July 30, 2009

CHICAGO CHRISTIAN FILMMAKER DIES AT 29 (ACT ONE ALUM)

For Immediate Release
July 22, 2009

Hollywood Above the Line

Act One Mourns the Loss of Kerry Brown,
WP 2000

Please join us in praying for the repose of the soul of Kerry Brown, an Act One alum from the Summer Writing Program, 2000 and for his family.

Wake and funeral services were held last Friday in Chicago at the Gatlings Chapel, 10133 S Halsted, IL followed by the burial at Mt. Hope Cemetery in Chicago.

Brian Bird, part of the Act One Faculty and Mentor to Kerry  remembers his friend in the following message.

When I received the email Sunday morning, July 12, I felt the universe tear a little bit. Just two weeks earlier, I had spent hours on the phone with my friend Kerry Brown, going scene by scene through his director's cut of his first independent film, "Leaders." We talked about pacing and how to cut around some not insignificant sound and continuity problems and moments where his actors felt they knew better than him how to play those moments -- which clearly they didn't. But mostly I told him how proud I was of him for not giving up on his 9-year dream to direct a film he first conceived in Act One as a member of the Class of 2000. It was a script I mentored him through way back then, and then again a year ago when he found an angel to put up enough money for him to make it more than a student film.

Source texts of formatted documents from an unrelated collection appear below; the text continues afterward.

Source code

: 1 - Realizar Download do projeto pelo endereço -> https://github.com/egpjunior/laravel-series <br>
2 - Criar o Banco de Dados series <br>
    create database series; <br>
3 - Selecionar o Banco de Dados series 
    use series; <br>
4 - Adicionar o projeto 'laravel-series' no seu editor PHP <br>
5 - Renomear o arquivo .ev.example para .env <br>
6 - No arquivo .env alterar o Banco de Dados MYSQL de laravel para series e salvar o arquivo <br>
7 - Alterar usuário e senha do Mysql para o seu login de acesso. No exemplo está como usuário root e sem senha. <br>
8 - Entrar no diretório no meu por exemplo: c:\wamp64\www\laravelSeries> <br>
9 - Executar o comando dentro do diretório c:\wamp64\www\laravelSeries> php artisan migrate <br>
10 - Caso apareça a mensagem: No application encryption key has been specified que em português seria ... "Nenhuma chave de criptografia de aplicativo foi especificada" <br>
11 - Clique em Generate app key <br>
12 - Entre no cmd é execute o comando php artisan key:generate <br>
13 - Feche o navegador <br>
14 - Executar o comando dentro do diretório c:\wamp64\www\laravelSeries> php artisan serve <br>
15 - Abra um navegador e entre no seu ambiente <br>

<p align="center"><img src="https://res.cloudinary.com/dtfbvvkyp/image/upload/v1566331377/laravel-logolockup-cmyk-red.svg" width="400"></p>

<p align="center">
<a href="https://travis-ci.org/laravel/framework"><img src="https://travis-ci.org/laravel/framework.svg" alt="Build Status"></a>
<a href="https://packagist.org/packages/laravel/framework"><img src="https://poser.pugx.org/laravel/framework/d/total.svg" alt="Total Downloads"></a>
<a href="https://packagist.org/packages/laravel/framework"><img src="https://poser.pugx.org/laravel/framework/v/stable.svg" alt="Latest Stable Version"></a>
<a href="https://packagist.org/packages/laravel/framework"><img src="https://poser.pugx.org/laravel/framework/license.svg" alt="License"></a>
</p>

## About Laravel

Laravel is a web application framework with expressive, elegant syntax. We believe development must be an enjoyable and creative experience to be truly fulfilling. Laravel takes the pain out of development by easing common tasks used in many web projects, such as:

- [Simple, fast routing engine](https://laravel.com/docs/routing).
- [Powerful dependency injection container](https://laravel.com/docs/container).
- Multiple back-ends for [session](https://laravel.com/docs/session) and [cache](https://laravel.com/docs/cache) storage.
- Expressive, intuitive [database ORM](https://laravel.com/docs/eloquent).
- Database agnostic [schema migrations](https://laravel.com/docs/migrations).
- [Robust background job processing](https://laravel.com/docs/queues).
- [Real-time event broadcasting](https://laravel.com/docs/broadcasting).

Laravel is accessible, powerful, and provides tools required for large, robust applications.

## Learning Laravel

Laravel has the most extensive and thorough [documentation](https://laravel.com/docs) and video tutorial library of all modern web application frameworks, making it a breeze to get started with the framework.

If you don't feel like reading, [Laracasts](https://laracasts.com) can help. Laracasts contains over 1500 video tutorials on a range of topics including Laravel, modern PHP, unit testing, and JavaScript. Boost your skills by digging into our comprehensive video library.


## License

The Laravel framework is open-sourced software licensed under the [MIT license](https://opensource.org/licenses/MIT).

Kerry was a frail young man physically. He had suffered from a relentless pulmonary condition and congestive heart failure for a long time. But he was not frail of spirit or optimism. He was a spiritual lion. A devourer of scripture. Conan the Interceder. Because of his physical condition, he was not always able to work, so during his sick days and all those midnight oil hours, he wrote scripts. Several completed screenplays. Epics like his script about the rise and fall of Atlantis, and another battle royale between heaven and hell after the fall of Lucifer to earth. He learned the challenges of trying break through the iron gates of Hollywood from a Chicago vantage point. Sometimes his dream dimmed during his post-Act One years because nothing seemed to be working for him. He experienced what we all experience no matter what our level of achievement. That Hollywood is not called "Show Friendship," it's called "Show Business." That it's junior high with money. That you have to start out with the understanding that getting a film made is nearly always impossible. And that the only way anybody ever gets one made is by chipping away little by little at the impossibility until one day they wake up and they are saying, "Action."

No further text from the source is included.